#### Problem statement
In the records below, find the line with "- **外键约束**保证数据完整性" and the line with "- **智能搜索**：支持模糊搜索供应商名称". Print both exactly, along with every line between them, and no other line.

#### Records shown

────────────────────────────────────────

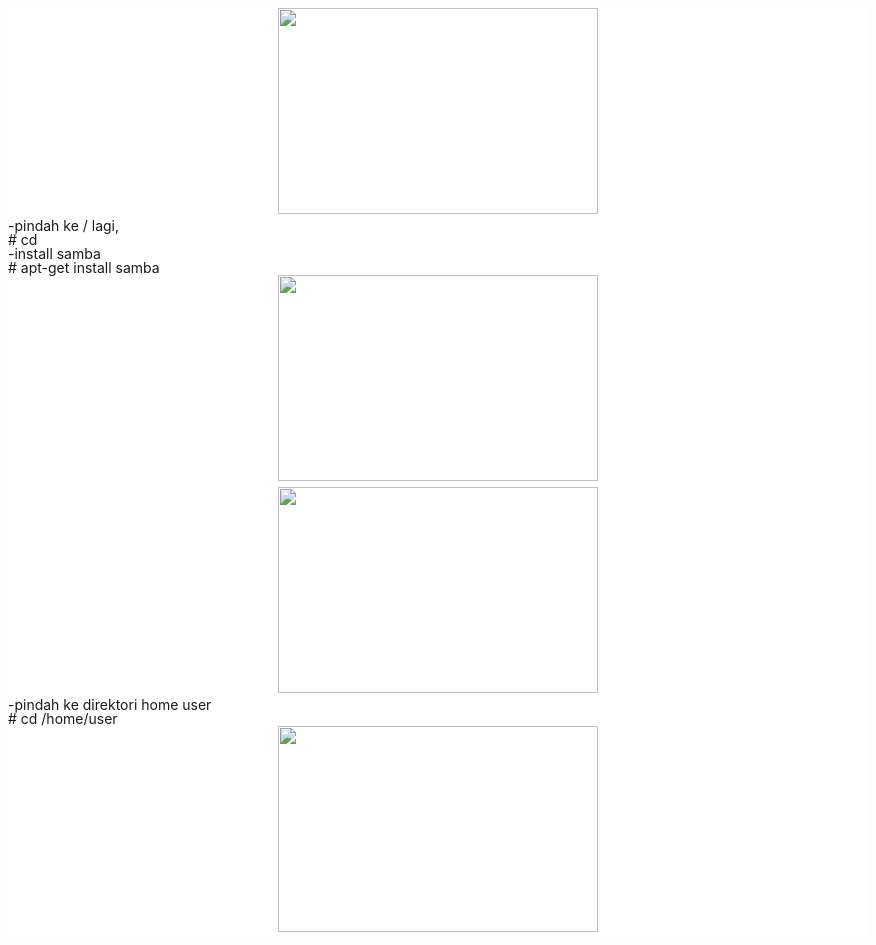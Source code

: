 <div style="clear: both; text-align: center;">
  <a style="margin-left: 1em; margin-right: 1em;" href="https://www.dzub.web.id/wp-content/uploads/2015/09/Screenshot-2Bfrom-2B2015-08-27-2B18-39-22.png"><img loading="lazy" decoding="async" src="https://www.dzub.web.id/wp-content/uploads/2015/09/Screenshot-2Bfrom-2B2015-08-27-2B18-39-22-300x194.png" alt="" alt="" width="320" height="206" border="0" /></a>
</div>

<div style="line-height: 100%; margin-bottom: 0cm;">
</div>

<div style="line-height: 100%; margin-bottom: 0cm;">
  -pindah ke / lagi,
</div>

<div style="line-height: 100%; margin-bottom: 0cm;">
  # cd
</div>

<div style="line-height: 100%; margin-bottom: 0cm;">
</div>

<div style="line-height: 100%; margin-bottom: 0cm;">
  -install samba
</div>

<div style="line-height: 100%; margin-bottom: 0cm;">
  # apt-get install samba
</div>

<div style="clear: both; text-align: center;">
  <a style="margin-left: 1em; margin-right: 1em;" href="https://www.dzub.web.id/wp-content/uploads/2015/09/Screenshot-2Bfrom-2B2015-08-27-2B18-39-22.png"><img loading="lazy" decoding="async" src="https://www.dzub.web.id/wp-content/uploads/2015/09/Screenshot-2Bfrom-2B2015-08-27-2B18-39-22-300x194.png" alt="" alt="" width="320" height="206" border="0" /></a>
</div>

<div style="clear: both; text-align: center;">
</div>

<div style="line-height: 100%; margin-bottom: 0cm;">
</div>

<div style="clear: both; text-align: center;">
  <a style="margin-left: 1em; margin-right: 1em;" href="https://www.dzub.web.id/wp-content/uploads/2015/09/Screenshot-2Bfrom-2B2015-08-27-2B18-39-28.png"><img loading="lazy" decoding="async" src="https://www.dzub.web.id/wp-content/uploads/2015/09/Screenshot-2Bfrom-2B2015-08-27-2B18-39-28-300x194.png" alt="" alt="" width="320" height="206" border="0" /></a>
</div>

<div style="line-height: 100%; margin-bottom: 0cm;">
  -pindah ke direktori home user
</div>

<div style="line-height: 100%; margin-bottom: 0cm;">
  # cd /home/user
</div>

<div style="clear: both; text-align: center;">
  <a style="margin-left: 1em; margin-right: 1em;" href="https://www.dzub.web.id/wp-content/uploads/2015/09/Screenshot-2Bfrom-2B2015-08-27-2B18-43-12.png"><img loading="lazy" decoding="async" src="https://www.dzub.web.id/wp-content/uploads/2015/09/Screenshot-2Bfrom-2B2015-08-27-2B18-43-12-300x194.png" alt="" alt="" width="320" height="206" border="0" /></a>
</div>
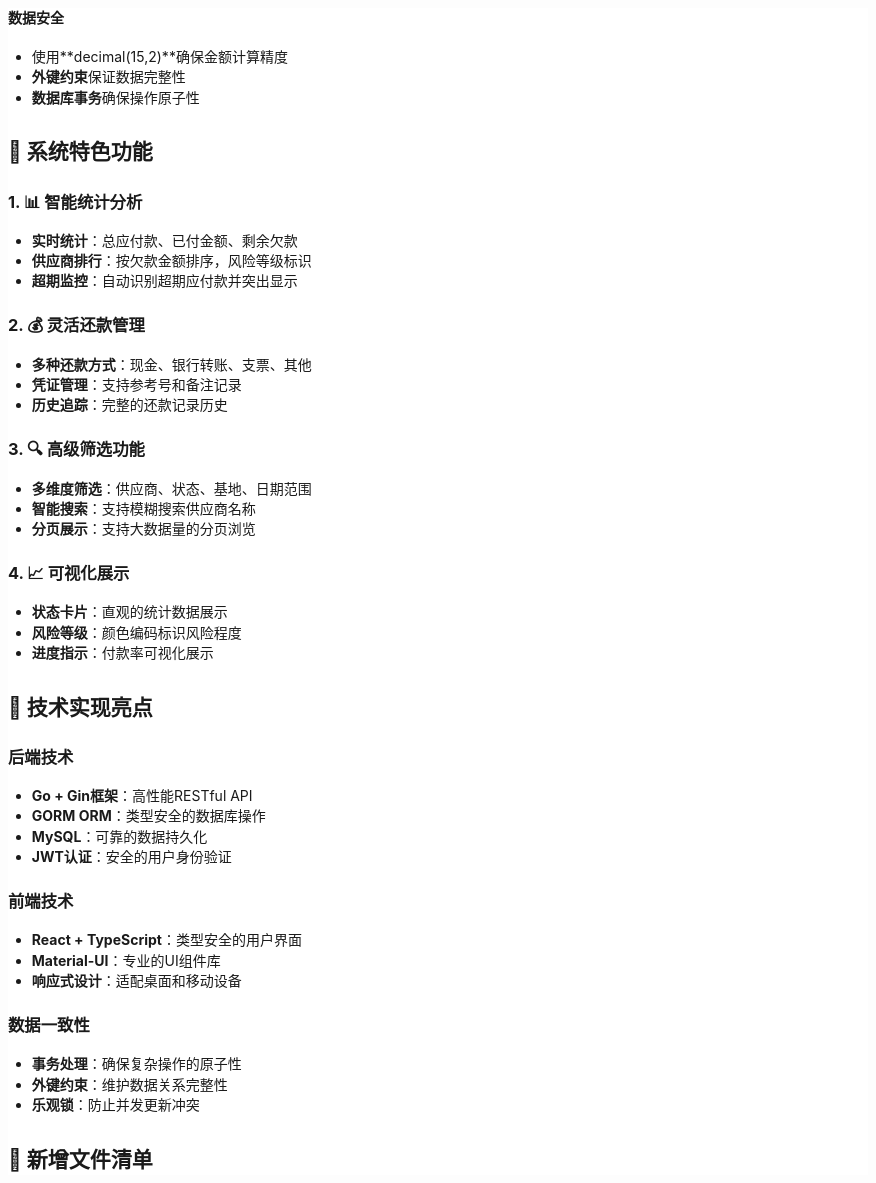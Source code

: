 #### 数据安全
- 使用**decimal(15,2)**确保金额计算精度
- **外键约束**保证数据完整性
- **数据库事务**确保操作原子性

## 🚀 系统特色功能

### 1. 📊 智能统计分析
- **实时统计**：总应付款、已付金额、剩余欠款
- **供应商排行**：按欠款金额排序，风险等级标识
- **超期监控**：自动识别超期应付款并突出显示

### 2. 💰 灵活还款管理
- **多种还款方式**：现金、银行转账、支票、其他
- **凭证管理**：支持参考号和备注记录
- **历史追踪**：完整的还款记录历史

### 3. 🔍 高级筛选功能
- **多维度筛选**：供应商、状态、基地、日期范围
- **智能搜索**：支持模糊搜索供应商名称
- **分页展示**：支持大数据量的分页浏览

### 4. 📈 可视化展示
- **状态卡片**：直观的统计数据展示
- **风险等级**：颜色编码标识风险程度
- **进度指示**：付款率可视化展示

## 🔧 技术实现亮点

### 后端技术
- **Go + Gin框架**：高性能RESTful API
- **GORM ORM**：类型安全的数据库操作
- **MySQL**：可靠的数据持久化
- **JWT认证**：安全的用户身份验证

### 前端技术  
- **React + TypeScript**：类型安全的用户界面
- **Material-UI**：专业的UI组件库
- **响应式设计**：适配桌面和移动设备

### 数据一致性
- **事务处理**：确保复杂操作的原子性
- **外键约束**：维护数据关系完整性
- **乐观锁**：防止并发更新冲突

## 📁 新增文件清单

────────────────────────────────────────

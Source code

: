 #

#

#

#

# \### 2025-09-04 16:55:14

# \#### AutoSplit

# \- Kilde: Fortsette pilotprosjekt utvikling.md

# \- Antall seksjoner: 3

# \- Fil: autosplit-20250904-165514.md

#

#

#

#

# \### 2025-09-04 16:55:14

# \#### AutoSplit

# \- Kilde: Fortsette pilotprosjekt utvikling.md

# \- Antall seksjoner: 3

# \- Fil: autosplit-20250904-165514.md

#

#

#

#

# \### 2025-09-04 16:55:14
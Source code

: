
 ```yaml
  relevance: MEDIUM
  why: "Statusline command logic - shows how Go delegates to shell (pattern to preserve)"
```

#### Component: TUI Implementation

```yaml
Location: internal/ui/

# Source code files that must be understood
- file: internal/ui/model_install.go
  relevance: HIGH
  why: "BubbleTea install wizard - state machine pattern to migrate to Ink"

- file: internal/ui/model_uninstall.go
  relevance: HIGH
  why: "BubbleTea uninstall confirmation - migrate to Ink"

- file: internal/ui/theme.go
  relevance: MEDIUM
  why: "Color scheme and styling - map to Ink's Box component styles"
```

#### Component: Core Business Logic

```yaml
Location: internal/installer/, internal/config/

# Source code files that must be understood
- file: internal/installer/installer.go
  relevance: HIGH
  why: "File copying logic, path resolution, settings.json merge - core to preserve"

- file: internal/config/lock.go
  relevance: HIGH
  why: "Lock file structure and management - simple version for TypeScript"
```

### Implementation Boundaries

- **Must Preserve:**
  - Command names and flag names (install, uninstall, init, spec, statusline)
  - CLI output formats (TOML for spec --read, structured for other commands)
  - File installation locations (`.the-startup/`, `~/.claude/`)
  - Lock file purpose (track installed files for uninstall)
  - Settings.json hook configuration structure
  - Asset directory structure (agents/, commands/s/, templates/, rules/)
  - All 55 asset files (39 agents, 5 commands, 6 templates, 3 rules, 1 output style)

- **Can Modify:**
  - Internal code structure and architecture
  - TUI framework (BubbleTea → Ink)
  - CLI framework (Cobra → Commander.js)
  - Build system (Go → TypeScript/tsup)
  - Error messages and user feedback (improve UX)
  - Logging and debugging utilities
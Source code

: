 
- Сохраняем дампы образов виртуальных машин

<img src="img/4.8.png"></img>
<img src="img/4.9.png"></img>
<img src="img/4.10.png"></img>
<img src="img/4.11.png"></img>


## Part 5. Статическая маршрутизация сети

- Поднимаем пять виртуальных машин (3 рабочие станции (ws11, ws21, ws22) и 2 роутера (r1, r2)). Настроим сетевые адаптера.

────────────────────────────────────────

#### Solution for this task
- **外键约束**保证数据完整性
- **数据库事务**确保操作原子性

## 🚀 系统特色功能

### 1. 📊 智能统计分析
- **实时统计**：总应付款、已付金额、剩余欠款
- **供应商排行**：按欠款金额排序，风险等级标识
- **超期监控**：自动识别超期应付款并突出显示

### 2. 💰 灵活还款管理
- **多种还款方式**：现金、银行转账、支票、其他
- **凭证管理**：支持参考号和备注记录
- **历史追踪**：完整的还款记录历史

### 3. 🔍 高级筛选功能
- **多维度筛选**：供应商、状态、基地、日期范围
- **智能搜索**：支持模糊搜索供应商名称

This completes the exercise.